もしかしたら、当時レンタルビデオで見た他の映画の冒頭で予告編が流れたのを見たのかもしれない。それでテーマ曲の妙にキャッチーなサビの部分だけ頭に残っているのかも。いやわかんないな。やっぱり当時のTV深夜映画で見たのかな。

 

画像引用元:https://k-plus.biz/archives/29975

こちら当時のビデオジャケット。このジャケットにもあんまり覚えがないので、自分でレンタルして見たってことは多分ないはずなんだが……。

 

まあなんだかいろんなものがぼんやりしている。断片は確かに覚えているんだが、しかしその大元がなんだったのかはまったく思い出せない……ということがつい最近、もうひとつあった。

この3月に寺田農が亡くなってしまった。誰しも映画やドラマをある程度の本数見ていると、作品本編の面白さとは無関係に「この人が脇でちょっと出てくると何か得した気分になる」という役者ができるものだが、俺にとって寺田農はまさにそのようなバイプレイヤーの一人だったので悲しい。

で、寺田農というと俺はなんとなく「インテリのド変態悪役」を演じることが多いというイメージがあった。が、改めてフィルモグラフィーを振り返ると別にそうでもないんだよな。インテリの悪役はいっぱいあるけど、毎度毎度そこにド変態属性が付くかっていうと別にそんなことはない。ていうかむしろぜんぜんそんなことはない。何らかの昏い色気のようなものを感じさせる(悪)役、あるいは劇中で直接的に性的な行為をする役はすぐ挙げられるけど、でもやっぱり「変態」っていうのとは違う……。

 

上記のイメージはたぶん高校生くらいのときに見た何かの映画かVシネマでの役からきてるんだが、それが何という作品なのか思い出せない。ナチス将校風のコスプレして黒い口紅をした寺田農が、目隠し緊縛した女性の顔にグラスに入ったワインをツッと流しかけて「これは何かね?」「……おしっこです」と言わせるというシーンがあるやつ。こりゃど直球でド変態だわ。だがその作品が思い出せないのだ……こんな強烈なシーンがあるやつなのに……たぶん池田敏春のVシネマ関係か、あるいはその流れでの石井隆の何かか、もしくは実相寺昭雄のAV作品か……だが決定的なことは思い出せず、Blueskyのほうで「識者の情報を求む」と書いた。

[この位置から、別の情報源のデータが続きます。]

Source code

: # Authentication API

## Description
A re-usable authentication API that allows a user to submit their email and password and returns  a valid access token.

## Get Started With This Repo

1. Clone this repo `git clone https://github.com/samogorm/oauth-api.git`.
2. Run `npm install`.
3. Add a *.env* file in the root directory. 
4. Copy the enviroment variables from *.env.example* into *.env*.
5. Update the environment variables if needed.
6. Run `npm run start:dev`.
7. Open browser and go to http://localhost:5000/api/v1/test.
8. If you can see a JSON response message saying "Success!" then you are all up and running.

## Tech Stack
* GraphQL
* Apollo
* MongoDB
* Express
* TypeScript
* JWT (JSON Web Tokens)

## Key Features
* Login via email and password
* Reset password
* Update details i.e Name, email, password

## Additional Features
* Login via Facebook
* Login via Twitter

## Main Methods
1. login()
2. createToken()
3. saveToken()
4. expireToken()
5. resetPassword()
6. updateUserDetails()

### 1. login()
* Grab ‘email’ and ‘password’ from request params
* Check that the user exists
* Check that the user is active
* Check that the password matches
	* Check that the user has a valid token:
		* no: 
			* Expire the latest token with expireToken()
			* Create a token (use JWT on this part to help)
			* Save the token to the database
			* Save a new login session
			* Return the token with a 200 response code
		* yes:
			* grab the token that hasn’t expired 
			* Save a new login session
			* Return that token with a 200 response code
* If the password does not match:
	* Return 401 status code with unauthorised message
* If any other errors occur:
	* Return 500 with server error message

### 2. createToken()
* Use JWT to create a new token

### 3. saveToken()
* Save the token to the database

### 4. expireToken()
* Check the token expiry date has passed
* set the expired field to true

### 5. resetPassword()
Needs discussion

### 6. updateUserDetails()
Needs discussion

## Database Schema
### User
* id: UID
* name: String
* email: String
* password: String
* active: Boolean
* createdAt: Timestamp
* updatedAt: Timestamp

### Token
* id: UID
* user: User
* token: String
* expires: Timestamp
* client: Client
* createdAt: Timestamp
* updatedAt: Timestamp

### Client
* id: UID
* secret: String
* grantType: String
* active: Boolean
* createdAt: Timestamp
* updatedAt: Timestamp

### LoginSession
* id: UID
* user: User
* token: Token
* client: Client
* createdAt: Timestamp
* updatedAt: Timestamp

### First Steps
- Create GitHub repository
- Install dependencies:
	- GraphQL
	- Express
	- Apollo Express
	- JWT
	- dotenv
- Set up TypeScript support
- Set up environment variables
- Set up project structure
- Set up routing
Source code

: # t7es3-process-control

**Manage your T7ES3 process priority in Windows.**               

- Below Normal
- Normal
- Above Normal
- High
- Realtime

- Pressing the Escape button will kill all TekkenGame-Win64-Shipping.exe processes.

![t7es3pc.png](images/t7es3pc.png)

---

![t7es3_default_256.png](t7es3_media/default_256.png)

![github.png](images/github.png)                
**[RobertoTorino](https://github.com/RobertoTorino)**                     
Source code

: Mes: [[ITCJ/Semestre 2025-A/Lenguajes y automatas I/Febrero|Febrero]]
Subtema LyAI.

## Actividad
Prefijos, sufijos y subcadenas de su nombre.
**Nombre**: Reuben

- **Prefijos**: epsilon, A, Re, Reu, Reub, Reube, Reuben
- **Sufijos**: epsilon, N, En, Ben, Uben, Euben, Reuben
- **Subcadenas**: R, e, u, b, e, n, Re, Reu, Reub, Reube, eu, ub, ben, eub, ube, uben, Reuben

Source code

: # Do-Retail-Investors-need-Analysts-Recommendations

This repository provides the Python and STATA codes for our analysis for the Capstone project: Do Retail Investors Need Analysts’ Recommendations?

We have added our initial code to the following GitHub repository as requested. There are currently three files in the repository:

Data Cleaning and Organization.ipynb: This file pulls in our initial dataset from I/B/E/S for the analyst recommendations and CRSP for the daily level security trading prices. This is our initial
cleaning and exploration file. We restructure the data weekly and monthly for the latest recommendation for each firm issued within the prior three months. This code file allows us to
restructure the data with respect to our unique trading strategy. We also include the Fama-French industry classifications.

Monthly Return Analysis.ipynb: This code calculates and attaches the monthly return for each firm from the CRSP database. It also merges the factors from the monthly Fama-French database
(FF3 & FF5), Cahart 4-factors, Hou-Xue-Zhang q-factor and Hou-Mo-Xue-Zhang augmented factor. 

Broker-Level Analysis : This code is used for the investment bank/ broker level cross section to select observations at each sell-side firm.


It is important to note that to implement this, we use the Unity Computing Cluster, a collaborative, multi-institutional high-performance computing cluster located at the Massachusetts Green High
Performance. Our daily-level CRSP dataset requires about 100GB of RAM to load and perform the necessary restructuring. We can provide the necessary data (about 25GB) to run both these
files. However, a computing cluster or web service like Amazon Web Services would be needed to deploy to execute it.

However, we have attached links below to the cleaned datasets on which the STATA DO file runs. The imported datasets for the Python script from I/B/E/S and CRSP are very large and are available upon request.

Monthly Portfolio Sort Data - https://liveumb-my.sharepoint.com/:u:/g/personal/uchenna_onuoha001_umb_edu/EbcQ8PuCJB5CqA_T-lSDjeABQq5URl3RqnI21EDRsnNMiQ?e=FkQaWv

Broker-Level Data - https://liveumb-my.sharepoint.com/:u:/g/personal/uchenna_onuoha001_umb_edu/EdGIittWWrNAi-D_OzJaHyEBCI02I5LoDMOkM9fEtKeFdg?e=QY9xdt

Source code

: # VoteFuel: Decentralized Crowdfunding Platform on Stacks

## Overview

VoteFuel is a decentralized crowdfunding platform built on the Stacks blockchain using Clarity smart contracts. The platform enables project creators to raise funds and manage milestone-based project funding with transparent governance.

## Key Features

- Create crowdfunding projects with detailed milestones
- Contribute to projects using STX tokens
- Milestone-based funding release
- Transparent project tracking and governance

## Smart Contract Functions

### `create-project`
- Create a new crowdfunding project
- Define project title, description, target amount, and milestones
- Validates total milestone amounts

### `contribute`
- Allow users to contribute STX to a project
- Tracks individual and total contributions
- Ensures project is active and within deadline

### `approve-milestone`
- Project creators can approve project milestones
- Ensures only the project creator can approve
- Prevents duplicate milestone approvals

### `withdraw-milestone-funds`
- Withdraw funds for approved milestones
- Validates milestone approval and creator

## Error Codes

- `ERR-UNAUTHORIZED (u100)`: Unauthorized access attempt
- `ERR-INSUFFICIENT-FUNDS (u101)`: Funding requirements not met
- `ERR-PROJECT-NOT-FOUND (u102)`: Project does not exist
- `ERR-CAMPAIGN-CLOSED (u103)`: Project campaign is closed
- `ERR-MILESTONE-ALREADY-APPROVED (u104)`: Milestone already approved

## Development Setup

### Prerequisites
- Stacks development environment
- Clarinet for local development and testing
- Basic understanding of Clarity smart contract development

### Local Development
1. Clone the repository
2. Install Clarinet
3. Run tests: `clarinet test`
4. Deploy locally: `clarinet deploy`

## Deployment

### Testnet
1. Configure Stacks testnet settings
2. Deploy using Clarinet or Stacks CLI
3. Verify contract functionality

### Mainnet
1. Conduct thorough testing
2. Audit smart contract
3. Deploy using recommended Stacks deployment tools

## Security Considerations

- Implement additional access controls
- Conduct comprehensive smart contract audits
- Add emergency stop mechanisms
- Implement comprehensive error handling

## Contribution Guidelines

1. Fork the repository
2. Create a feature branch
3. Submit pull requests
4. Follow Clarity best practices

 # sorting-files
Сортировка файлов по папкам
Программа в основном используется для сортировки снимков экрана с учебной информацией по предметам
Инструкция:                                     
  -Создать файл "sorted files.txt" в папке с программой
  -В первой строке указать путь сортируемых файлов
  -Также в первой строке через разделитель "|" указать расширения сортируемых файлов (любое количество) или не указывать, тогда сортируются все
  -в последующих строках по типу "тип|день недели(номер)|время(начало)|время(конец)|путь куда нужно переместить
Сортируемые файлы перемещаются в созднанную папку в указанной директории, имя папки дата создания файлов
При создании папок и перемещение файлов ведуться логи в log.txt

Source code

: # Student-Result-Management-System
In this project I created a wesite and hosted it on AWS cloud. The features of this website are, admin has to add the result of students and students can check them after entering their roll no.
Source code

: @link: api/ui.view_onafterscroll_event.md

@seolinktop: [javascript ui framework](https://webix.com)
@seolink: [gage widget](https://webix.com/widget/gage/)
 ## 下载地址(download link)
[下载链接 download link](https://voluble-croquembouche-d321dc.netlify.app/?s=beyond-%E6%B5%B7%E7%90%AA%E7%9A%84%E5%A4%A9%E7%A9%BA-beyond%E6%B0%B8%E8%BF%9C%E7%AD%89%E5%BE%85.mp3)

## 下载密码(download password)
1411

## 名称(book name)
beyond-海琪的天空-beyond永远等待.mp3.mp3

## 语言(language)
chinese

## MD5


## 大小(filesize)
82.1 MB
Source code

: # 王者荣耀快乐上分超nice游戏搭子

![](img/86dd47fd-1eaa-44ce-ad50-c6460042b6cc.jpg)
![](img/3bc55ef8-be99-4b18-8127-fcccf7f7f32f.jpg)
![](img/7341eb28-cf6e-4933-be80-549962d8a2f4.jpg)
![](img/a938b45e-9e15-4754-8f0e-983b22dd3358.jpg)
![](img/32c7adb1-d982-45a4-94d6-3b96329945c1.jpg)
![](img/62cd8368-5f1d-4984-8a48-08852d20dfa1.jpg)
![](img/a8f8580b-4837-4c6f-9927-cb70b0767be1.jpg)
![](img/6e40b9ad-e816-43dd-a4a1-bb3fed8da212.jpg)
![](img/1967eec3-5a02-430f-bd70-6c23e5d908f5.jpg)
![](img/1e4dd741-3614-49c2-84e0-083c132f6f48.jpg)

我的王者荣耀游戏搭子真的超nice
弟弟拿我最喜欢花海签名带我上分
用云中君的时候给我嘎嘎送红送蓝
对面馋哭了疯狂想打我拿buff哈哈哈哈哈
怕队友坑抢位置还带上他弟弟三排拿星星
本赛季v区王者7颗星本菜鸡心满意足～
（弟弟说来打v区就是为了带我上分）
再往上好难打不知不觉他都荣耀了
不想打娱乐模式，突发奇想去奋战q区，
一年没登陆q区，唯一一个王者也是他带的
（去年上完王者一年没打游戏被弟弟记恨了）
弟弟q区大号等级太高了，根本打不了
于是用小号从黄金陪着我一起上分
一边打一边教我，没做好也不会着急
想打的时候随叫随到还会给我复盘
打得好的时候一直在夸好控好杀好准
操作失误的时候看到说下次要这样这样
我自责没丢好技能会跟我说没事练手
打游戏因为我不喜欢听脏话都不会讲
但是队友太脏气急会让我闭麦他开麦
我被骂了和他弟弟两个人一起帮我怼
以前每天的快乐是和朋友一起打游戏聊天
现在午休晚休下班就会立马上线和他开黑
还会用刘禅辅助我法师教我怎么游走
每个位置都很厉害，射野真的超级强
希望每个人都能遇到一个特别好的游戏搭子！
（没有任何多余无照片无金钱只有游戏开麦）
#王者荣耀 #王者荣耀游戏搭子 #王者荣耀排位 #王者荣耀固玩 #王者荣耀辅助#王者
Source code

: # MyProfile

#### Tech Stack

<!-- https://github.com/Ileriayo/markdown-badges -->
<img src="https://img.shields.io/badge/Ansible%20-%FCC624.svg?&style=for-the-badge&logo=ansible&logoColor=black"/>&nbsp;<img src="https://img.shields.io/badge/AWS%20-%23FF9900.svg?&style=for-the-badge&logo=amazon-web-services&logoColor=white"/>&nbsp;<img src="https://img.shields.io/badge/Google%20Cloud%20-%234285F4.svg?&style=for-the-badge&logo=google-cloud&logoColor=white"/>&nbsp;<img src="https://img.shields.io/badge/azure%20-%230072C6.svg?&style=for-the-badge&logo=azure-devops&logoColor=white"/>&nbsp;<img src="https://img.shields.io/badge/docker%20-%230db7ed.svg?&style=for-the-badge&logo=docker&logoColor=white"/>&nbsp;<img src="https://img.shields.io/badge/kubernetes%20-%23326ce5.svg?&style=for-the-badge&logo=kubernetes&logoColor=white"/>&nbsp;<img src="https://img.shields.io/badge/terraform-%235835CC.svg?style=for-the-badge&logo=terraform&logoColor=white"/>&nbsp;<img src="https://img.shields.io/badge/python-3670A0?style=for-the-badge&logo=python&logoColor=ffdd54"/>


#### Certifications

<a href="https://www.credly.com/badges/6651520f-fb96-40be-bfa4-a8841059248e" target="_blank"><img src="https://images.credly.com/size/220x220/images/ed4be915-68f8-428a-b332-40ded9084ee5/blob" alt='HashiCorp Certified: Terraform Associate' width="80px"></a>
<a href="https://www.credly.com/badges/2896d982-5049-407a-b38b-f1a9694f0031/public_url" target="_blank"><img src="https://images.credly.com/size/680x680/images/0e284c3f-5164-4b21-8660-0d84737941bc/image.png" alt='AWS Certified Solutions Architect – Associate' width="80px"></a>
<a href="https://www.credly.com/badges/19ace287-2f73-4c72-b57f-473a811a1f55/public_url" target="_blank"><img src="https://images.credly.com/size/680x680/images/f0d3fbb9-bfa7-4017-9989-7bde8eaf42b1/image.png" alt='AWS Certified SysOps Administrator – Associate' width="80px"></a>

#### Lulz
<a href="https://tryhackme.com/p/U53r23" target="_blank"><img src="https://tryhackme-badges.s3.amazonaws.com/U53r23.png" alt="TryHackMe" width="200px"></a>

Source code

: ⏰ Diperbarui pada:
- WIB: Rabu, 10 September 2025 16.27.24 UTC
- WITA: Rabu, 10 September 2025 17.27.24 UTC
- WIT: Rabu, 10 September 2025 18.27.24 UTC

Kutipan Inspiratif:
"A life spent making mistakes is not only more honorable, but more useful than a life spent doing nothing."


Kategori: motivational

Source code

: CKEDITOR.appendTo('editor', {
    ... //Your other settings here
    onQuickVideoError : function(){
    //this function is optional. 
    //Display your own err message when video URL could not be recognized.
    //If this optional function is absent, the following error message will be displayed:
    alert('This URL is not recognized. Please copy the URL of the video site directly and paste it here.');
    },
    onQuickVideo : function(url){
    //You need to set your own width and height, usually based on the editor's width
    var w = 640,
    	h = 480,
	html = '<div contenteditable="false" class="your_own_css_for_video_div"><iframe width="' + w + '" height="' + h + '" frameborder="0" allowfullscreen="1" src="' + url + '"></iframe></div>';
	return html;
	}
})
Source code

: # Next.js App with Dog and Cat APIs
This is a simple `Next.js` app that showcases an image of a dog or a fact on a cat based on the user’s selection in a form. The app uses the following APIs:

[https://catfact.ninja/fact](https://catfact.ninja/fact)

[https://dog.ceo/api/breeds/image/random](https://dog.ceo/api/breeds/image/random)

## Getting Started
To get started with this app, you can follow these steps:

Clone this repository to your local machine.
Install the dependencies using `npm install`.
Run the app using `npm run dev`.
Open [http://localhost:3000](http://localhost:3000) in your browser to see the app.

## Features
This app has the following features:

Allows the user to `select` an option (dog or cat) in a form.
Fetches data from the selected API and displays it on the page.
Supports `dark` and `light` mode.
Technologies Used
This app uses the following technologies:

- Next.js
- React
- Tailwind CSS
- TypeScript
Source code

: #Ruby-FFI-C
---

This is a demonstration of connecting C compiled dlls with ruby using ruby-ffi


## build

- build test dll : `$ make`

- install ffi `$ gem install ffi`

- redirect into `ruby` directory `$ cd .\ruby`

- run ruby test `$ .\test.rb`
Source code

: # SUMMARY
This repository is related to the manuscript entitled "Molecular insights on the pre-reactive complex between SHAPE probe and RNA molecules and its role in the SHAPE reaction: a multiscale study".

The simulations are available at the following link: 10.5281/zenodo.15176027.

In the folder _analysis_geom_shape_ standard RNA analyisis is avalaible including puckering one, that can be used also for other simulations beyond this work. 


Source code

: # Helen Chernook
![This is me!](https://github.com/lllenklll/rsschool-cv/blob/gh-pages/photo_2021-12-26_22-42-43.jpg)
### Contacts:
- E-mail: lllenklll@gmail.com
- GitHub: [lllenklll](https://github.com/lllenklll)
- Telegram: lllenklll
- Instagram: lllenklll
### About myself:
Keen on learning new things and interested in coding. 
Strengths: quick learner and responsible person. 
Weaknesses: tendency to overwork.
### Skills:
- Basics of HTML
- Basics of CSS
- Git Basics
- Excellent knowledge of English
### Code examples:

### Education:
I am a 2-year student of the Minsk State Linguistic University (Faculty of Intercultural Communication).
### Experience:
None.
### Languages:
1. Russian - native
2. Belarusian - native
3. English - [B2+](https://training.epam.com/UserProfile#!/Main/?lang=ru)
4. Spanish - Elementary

親切な方々からいろいろ助言いただいて、改めてallcinemaで寺田農のフィルモグラフィーをひとつひとつ確認してたら……急に頭の靄が晴れて思い出した! 高橋伴明の『DOOR II Tokyo Diary』(1991)ですわ。filmarksに投稿されたレビューに件のシーンへの言及あるのでほぼ確定だと思う。たぶんTVの深夜映画枠でやってたのを見たんだろう。金曜ロードショーで『DOOR』一作目のほうを放映したときがあって、そのあとしばらくたってから深夜映画枠でやってたんじゃなかったかな確か。うーんこれですっきりだ。

『DOOR II Tokyo Diary』はVシネマで当時リリースされたきりDVD化等はされてなかったんだけど、ちょうど昨年、デジタルリマスター版が劇場公開されていた。YouTubeにUPされてる予告編でも件のシーンがちょっとだけ映っている。このタイミングでソフト化とか配信とかしないかな。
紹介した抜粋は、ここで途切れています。